Statement of POLIN Museum concerning a proposed amendment to the Act on the Institute of National Remembrance
We do understand the pain and outrage of those who realize how fallacious and unjust are the terms "Polish concentration camps" or "Polish extermination camps." At the same time, we are aware that such terms most often stem from ignorance, and therefore the right way to react is to promote education.
Passing a law that may exert a negative influence on historical research, that is on searching for the truth about the past, is not a good solution. We feel that the proposed legal measure poses a major risk of such damaging impact. It is highly likely that it will trigger an atmosphere of intimidation and discourage scholars, especially those of the younger generation, from tackling difficult subjects related to crimes committed in the twentieth century on the Polish soil. These concerns are confirmed by vicious attacks on a number of Holocaust historians that we have witnessed with indignation over the past several years.
Moreover, many people may perceive the proposed amendment as an attempt to stifle the debate on crimes committed by Poles, as political interference in historical disputes, and, ultimately, as a confirmation of anti-Polish prejudice.
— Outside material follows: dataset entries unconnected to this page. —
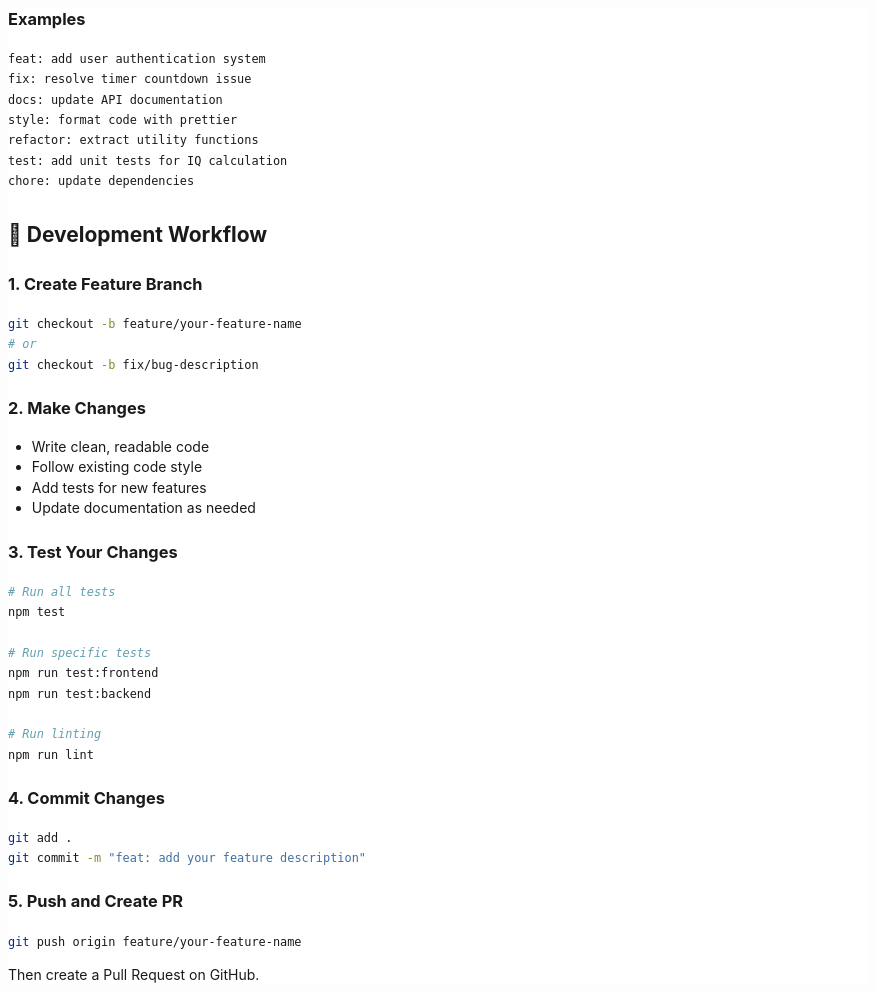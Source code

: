 ### Examples
```bash
feat: add user authentication system
fix: resolve timer countdown issue
docs: update API documentation
style: format code with prettier
refactor: extract utility functions
test: add unit tests for IQ calculation
chore: update dependencies
```

## 🔧 Development Workflow

### 1. Create Feature Branch
```bash
git checkout -b feature/your-feature-name
# or
git checkout -b fix/bug-description
```

### 2. Make Changes
- Write clean, readable code
- Follow existing code style
- Add tests for new features
- Update documentation as needed

### 3. Test Your Changes
```bash
# Run all tests
npm test

# Run specific tests
npm run test:frontend
npm run test:backend

# Run linting
npm run lint
```

### 4. Commit Changes
```bash
git add .
git commit -m "feat: add your feature description"
```

### 5. Push and Create PR
```bash
git push origin feature/your-feature-name
```

Then create a Pull Request on GitHub.
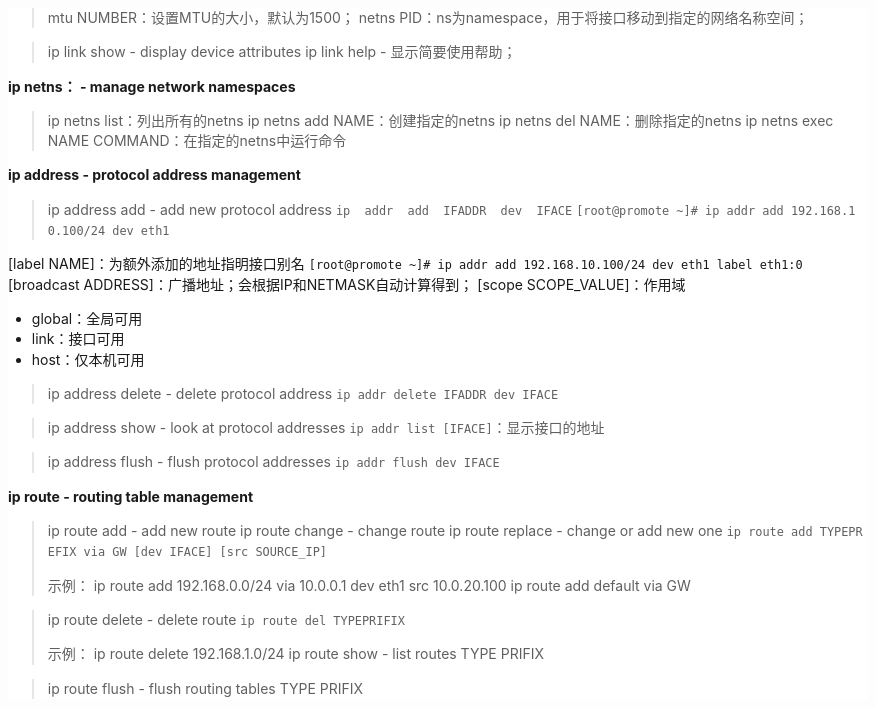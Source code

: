 >mtu NUMBER：设置MTU的大小，默认为1500；
>netns PID：ns为namespace，用于将接口移动到指定的网络名称空间；

>ip  link  show  - display device attributes
>ip  link  help -  显示简要使用帮助；

**ip netns：  - manage network namespaces**
>ip  netns  list：列出所有的netns
>ip  netns  add  NAME：创建指定的netns
>ip  netns  del  NAME：删除指定的netns
>ip  netns   exec  NAME  COMMAND：在指定的netns中运行命令

**ip address - protocol address management**
>ip address add - add new protocol address
>`ip  addr  add  IFADDR  dev  IFACE`
>`[root@promote ~]# ip addr add 192.168.10.100/24 dev eth1`

[label NAME]：为额外添加的地址指明接口别名
`[root@promote ~]# ip addr add 192.168.10.100/24 dev eth1 label eth1:0`
[broadcast ADDRESS]：广播地址；会根据IP和NETMASK自动计算得到；
[scope SCOPE_VALUE]：作用域
- global：全局可用
- link：接口可用
- host：仅本机可用                                                

>ip address delete - delete protocol address
>`ip addr delete IFADDR dev IFACE`


>ip address show - look at protocol addresses
>`ip addr list [IFACE]`：显示接口的地址

>ip address flush - flush protocol addresses
>`ip addr flush dev IFACE`

**ip route - routing table management**
>ip route add - add new route
>ip route change - change route
>ip route replace - change or add new one
>`ip route add TYPEPREFIX via GW [dev IFACE] [src SOURCE_IP]`
>
>示例：
>ip route add 192.168.0.0/24  via 10.0.0.1  dev eth1 src  10.0.20.100
>ip  route  add default  via  GW                        

>ip route delete - delete route
>`ip route del TYPEPRIFIX`
>
>示例：
>ip  route delete  192.168.1.0/24
>ip route show - list routes
>TYPE PRIFIX  

>ip route flush - flush routing tables
>TYPE  PRIFIX
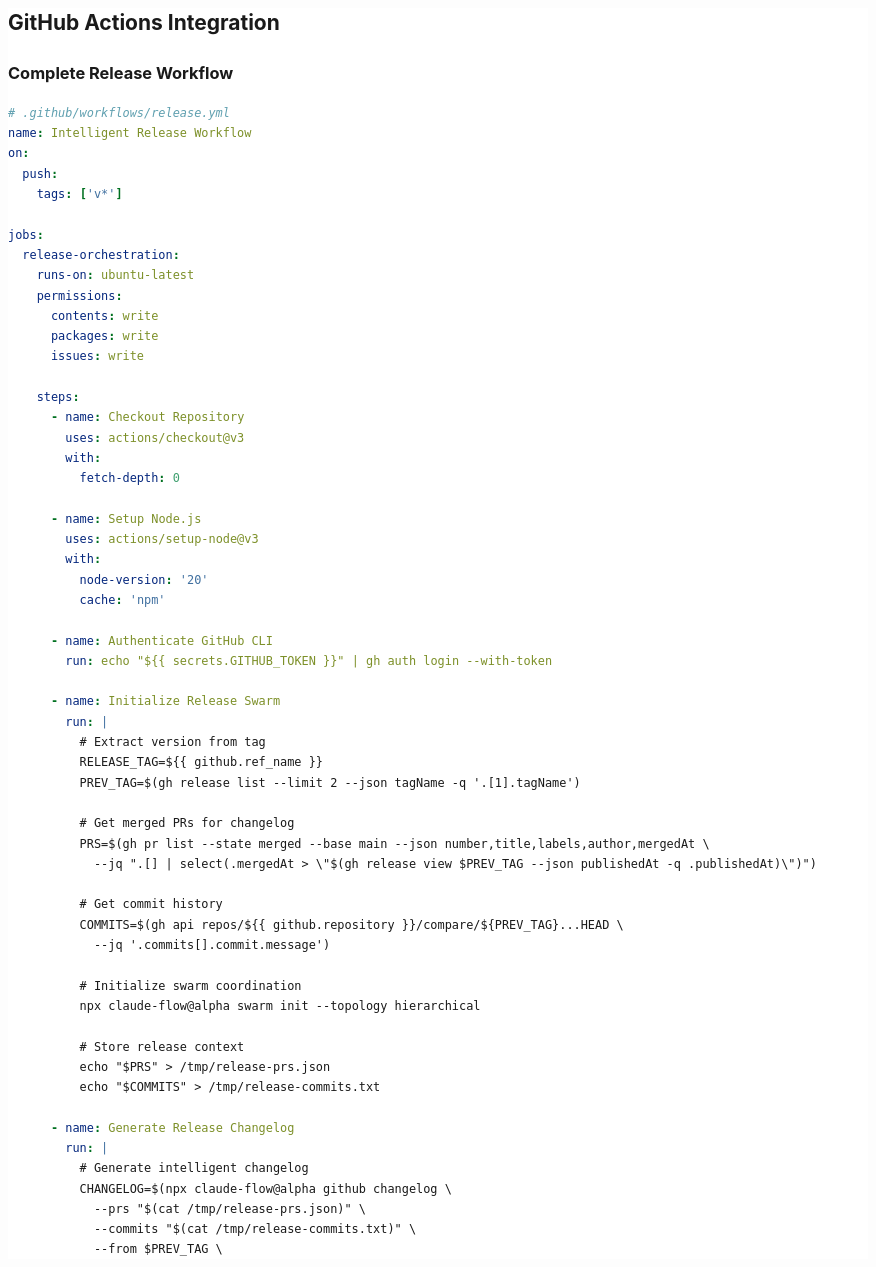 ## GitHub Actions Integration

### Complete Release Workflow
```yaml
# .github/workflows/release.yml
name: Intelligent Release Workflow
on:
  push:
    tags: ['v*']

jobs:
  release-orchestration:
    runs-on: ubuntu-latest
    permissions:
      contents: write
      packages: write
      issues: write

    steps:
      - name: Checkout Repository
        uses: actions/checkout@v3
        with:
          fetch-depth: 0

      - name: Setup Node.js
        uses: actions/setup-node@v3
        with:
          node-version: '20'
          cache: 'npm'

      - name: Authenticate GitHub CLI
        run: echo "${{ secrets.GITHUB_TOKEN }}" | gh auth login --with-token

      - name: Initialize Release Swarm
        run: |
          # Extract version from tag
          RELEASE_TAG=${{ github.ref_name }}
          PREV_TAG=$(gh release list --limit 2 --json tagName -q '.[1].tagName')

          # Get merged PRs for changelog
          PRS=$(gh pr list --state merged --base main --json number,title,labels,author,mergedAt \
            --jq ".[] | select(.mergedAt > \"$(gh release view $PREV_TAG --json publishedAt -q .publishedAt)\")")

          # Get commit history
          COMMITS=$(gh api repos/${{ github.repository }}/compare/${PREV_TAG}...HEAD \
            --jq '.commits[].commit.message')

          # Initialize swarm coordination
          npx claude-flow@alpha swarm init --topology hierarchical

          # Store release context
          echo "$PRS" > /tmp/release-prs.json
          echo "$COMMITS" > /tmp/release-commits.txt

      - name: Generate Release Changelog
        run: |
          # Generate intelligent changelog
          CHANGELOG=$(npx claude-flow@alpha github changelog \
            --prs "$(cat /tmp/release-prs.json)" \
            --commits "$(cat /tmp/release-commits.txt)" \
            --from $PREV_TAG \
```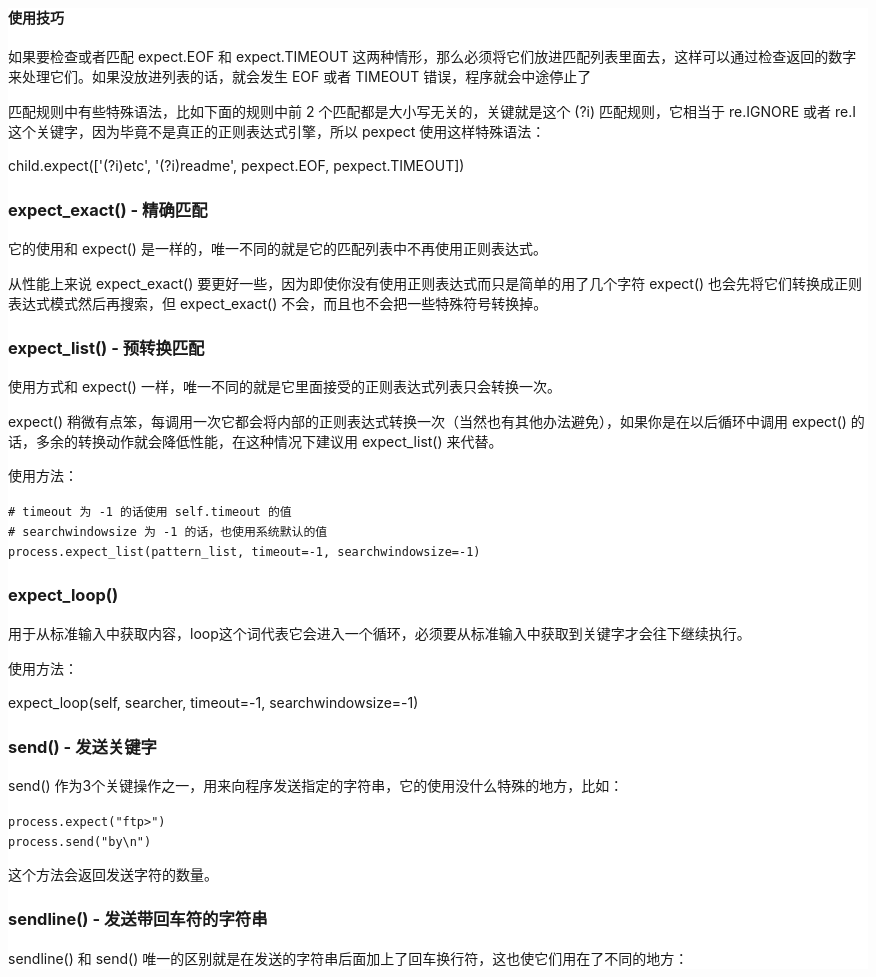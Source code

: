 #### 使用技巧


如果要检查或者匹配 expect.EOF 和 expect.TIMEOUT 这两种情形，那么必须将它们放进匹配列表里面去，这样可以通过检查返回的数字来处理它们。如果没放进列表的话，就会发生 EOF 或者 TIMEOUT 错误，程序就会中途停止了

匹配规则中有些特殊语法，比如下面的规则中前 2 个匹配都是大小写无关的，关键就是这个 (?i) 匹配规则，它相当于 re.IGNORE 或者 re.I 这个关键字，因为毕竟不是真正的正则表达式引擎，所以 pexpect 使用这样特殊语法：

child.expect(['(?i)etc', '(?i)readme', pexpect.EOF, pexpect.TIMEOUT])

### expect_exact() - 精确匹配

它的使用和 expect() 是一样的，唯一不同的就是它的匹配列表中不再使用正则表达式。


从性能上来说 expect_exact() 要更好一些，因为即使你没有使用正则表达式而只是简单的用了几个字符 expect() 也会先将它们转换成正则表达式模式然后再搜索，但 expect_exact() 不会，而且也不会把一些特殊符号转换掉。


### expect_list() - 预转换匹配

使用方式和 expect() 一样，唯一不同的就是它里面接受的正则表达式列表只会转换一次。


expect() 稍微有点笨，每调用一次它都会将内部的正则表达式转换一次（当然也有其他办法避免），如果你是在以后循环中调用 expect() 的话，多余的转换动作就会降低性能，在这种情况下建议用 expect_list() 来代替。


使用方法：

```
# timeout 为 -1 的话使用 self.timeout 的值
# searchwindowsize 为 -1 的话，也使用系统默认的值
process.expect_list(pattern_list, timeout=-1, searchwindowsize=-1)
```
### expect_loop()

用于从标准输入中获取内容，loop这个词代表它会进入一个循环，必须要从标准输入中获取到关键字才会往下继续执行。


使用方法：


expect_loop(self, searcher, timeout=-1, searchwindowsize=-1)

### send() - 发送关键字

send() 作为3个关键操作之一，用来向程序发送指定的字符串，它的使用没什么特殊的地方，比如：


```
process.expect("ftp>")
process.send("by\n")
```
这个方法会返回发送字符的数量。


### sendline() - 发送带回车符的字符串

sendline() 和 send() 唯一的区别就是在发送的字符串后面加上了回车换行符，这也使它们用在了不同的地方：

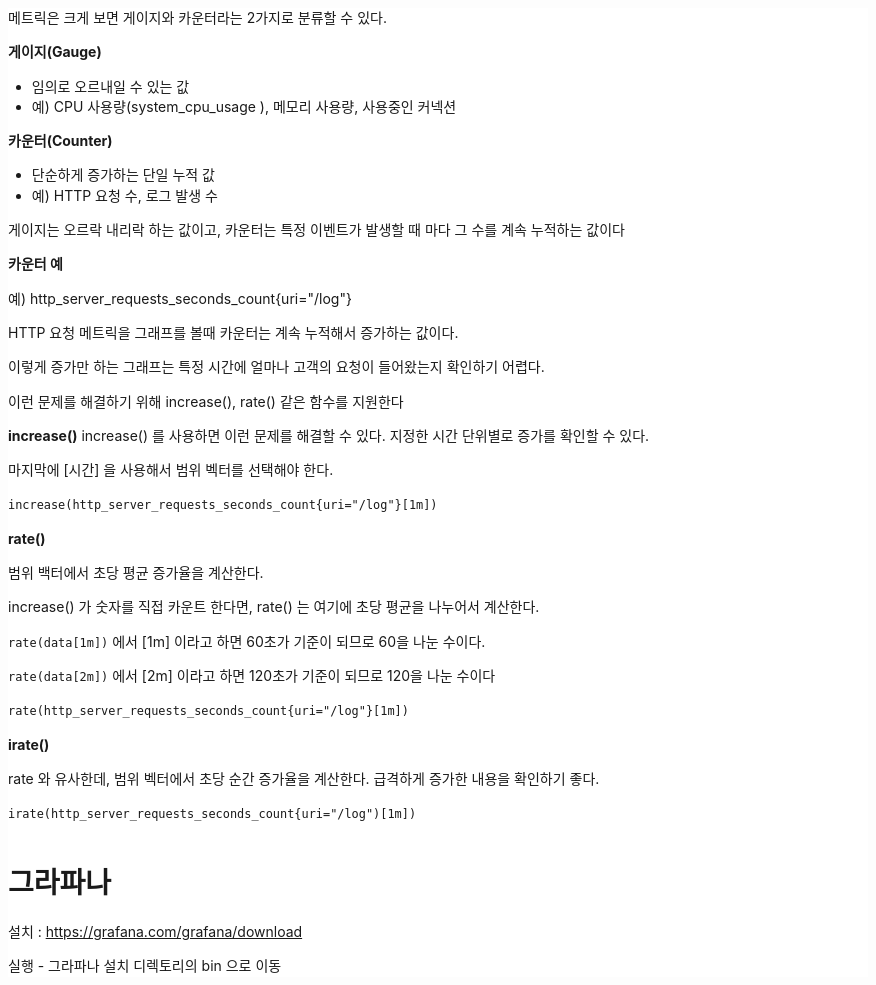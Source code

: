메트릭은 크게 보면 게이지와 카운터라는 2가지로 분류할 수 있다.

**게이지(Gauge)**

* 임의로 오르내일 수 있는 값
* 예) CPU 사용량(system_cpu_usage ), 메모리 사용량, 사용중인 커넥션

**카운터(Counter)**

* 단순하게 증가하는 단일 누적 값
* 예) HTTP 요청 수, 로그 발생 수

게이지는 오르락 내리락 하는 값이고, 카운터는 특정 이벤트가 발생할 때 마다 그 수를 계속 누적하는 값이다



**카운터 예** 

예) http_server_requests_seconds_count{uri="/log"}

HTTP 요청 메트릭을 그래프를 볼때 카운터는 계속 누적해서 증가하는 값이다.

이렇게 증가만 하는 그래프는 특정 시간에 얼마나 고객의 요청이 들어왔는지 확인하기 어렵다.

이런 문제를 해결하기 위해 increase(), rate() 같은 함수를 지원한다

**increase()**
increase() 를 사용하면 이런 문제를 해결할 수 있다. 지정한 시간 단위별로 증가를 확인할 수 있다.

마지막에 [시간] 을 사용해서 범위 벡터를 선택해야 한다.

```
increase(http_server_requests_seconds_count{uri="/log"}[1m])
```

**rate()**

범위 백터에서 초당 평균 증가율을 계산한다.

increase() 가 숫자를 직접 카운트 한다면, rate() 는 여기에 초당 평균을 나누어서 계산한다.

`rate(data[1m])` 에서 [1m] 이라고 하면 60초가 기준이 되므로 60을 나눈 수이다.

`rate(data[2m])` 에서 [2m] 이라고 하면 120초가 기준이 되므로 120을 나눈 수이다

```
rate(http_server_requests_seconds_count{uri="/log"}[1m])
```

**irate()**

rate 와 유사한데, 범위 벡터에서 초당 순간 증가율을 계산한다. 급격하게 증가한 내용을 확인하기 좋다.

```
irate(http_server_requests_seconds_count{uri="/log")[1m])
```



# 그라파나

설치 : https://grafana.com/grafana/download

실행 - 그라파나 설치 디렉토리의 bin 으로 이동 
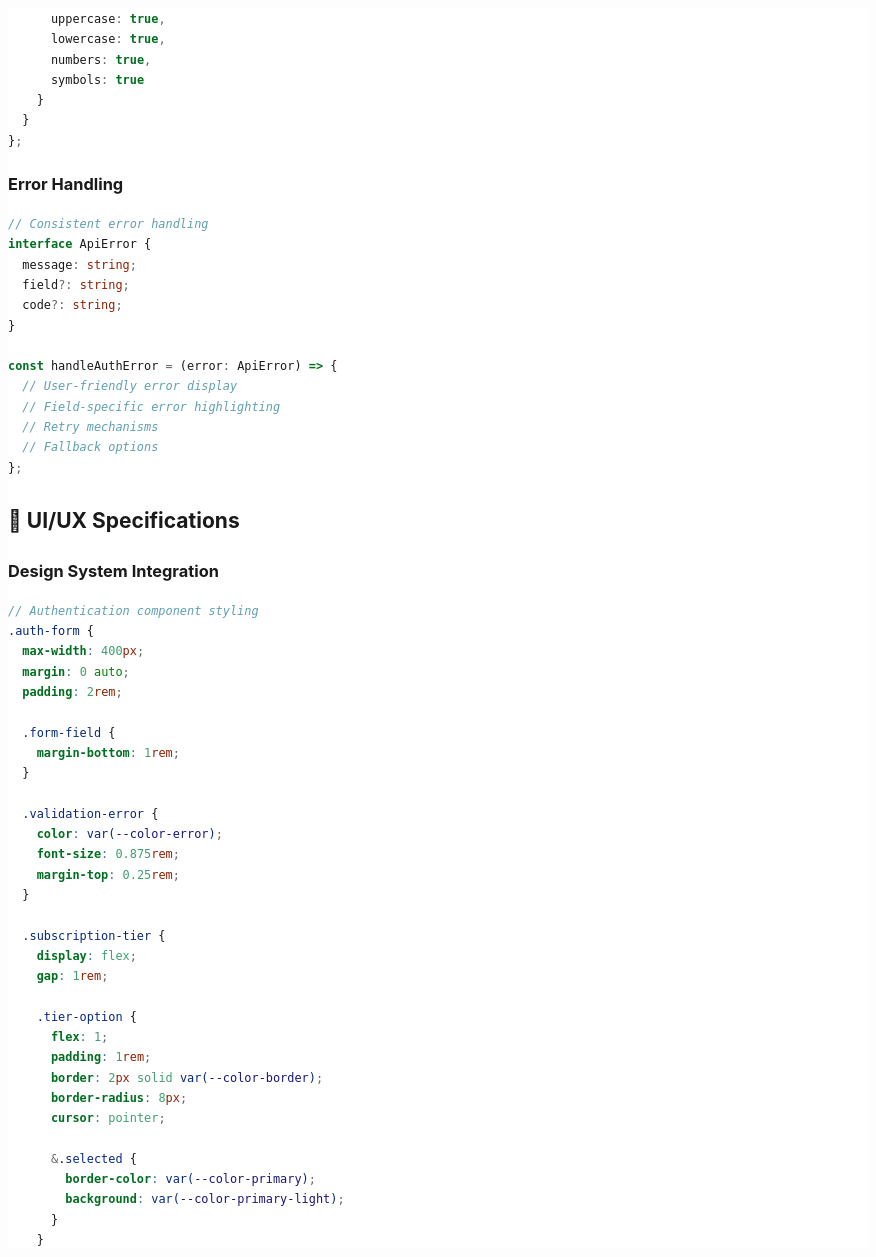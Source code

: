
 ```typescript
      uppercase: true,
      lowercase: true, 
      numbers: true,
      symbols: true
    }
  }
};
```

### **Error Handling**
```typescript
// Consistent error handling
interface ApiError {
  message: string;
  field?: string;
  code?: string;
}

const handleAuthError = (error: ApiError) => {
  // User-friendly error display
  // Field-specific error highlighting
  // Retry mechanisms
  // Fallback options
};
```

## 📱 **UI/UX Specifications**

### **Design System Integration**
```scss
// Authentication component styling
.auth-form {
  max-width: 400px;
  margin: 0 auto;
  padding: 2rem;
  
  .form-field {
    margin-bottom: 1rem;
  }
  
  .validation-error {
    color: var(--color-error);
    font-size: 0.875rem;
    margin-top: 0.25rem;
  }
  
  .subscription-tier {
    display: flex;
    gap: 1rem;
    
    .tier-option {
      flex: 1;
      padding: 1rem;
      border: 2px solid var(--color-border);
      border-radius: 8px;
      cursor: pointer;
      
      &.selected {
        border-color: var(--color-primary);
        background: var(--color-primary-light);
      }
    }
```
Allowing space for honest debates on events from our dramatic past was a great success of the Third Polish Republic. Polish debates on Jedwabne, on collaboration with the Communist Security Service, or on the postwar deportations of Germans from the Western Territories were our joint national achievement, despite the voicing of some extreme and unfounded opinions. These debates drew us closer to a deeper understanding of our past, the moral dilemmas of humankind, and risks for the future.
Enormous progress was also achieved in the field of historical research in Poland, including Polish contributions to international studies of the Holocaust. POLIN Museum’s core exhibition was created thanks to cooperation with scholars from Poland and abroad. Its Holocaust Gallery, which was produced by a team led by Professors Barbara Engelking and Jacek Leociak, eminent scholars from the Polish Center for Holocaust Research, demonstrates that we are capable of presenting the most dramatic and painful issues in a finely balanced and truthful way.
We are not responsible for a past on which we had no influence. However, we are responsible for what we do about that past today. Above all, we owe the truth to the victims of past crimes, and the truth is fueled by an open and factual discussion.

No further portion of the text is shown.